Last week I managed to unpack the Excel20, put the thing together and fire it up!
Unfortunately it was raining, and while I put a temporary cover up over the BBQ, it wasn't ideal. The temps didn't quite get high enough (hovered around 95C), although the chicken was cooked through. I experimented with 4 different rubs. Shop bought tandoori rub. Carne asada rub bought in mexico (really meant for beef). A basic rub of salt, pepper, chili and garlic was the 3rd rub, and the last was a Kansas City style rub, I found on the web.

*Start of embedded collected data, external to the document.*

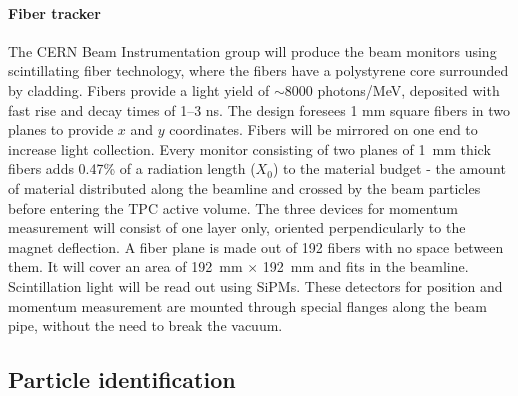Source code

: \paragraph{Fiber tracker}
The CERN Beam Instrumentation group will produce
 the beam monitors %
 using scintillating fiber technology, where %
 the fibers have a polystyrene core surrounded by cladding. Fibers provide a light yield of $\sim$8000 photons/MeV, deposited with fast rise and decay times of 1--3 ns. The design foresees 1 mm square fibers in two planes to provide $x$ and $y$ coordinates. Fibers will be mirrored on one end to increase
light collection.  Every monitor consisting of two planes of 1~mm thick fibers adds 0.47\% of a radiation length ($X_0$) to the material budget - the amount of material distributed along the beamline and crossed by the beam particles before entering the TPC active volume. 
The three devices for momentum measurement will consist of one layer only, oriented perpendicularly to the magnet deflection.
A fiber plane is made out of 192 fibers with no space between them. It will cover an area of 192~mm $\times$ 192~mm and fits in the beamline.
Scintillation light will be read out using SiPMs.
%
These detectors for position and momentum measurement are 
mounted through special flanges along the beam pipe, without the need to break the vacuum.


\subsection{Particle identification}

While the chicken didn't have a crispy skin, it was nice and succulent, and got the wife's seal of approval.
A couple of pics below.
I had my second smoke today, and had a lot better results. Ribs, thighs, and legs were on today's menus. Temps were up constant at 105C, exactly what I wanted for the ribs. I used the 2.5-2-1 method, and they came out great! When foiling I used apple and ginger fruit juice, beer, and a dash of tapatio hot sauce. The last hour they were mopped with a home made BBQ sauce, I also added the chicken at this stage. After 30 minutes I removed the water pan, brought the temperature up, and finished off the chicken. The skin still wasn't crispy, but an improvement over last week. Unfortunately I only got ready to eat pics!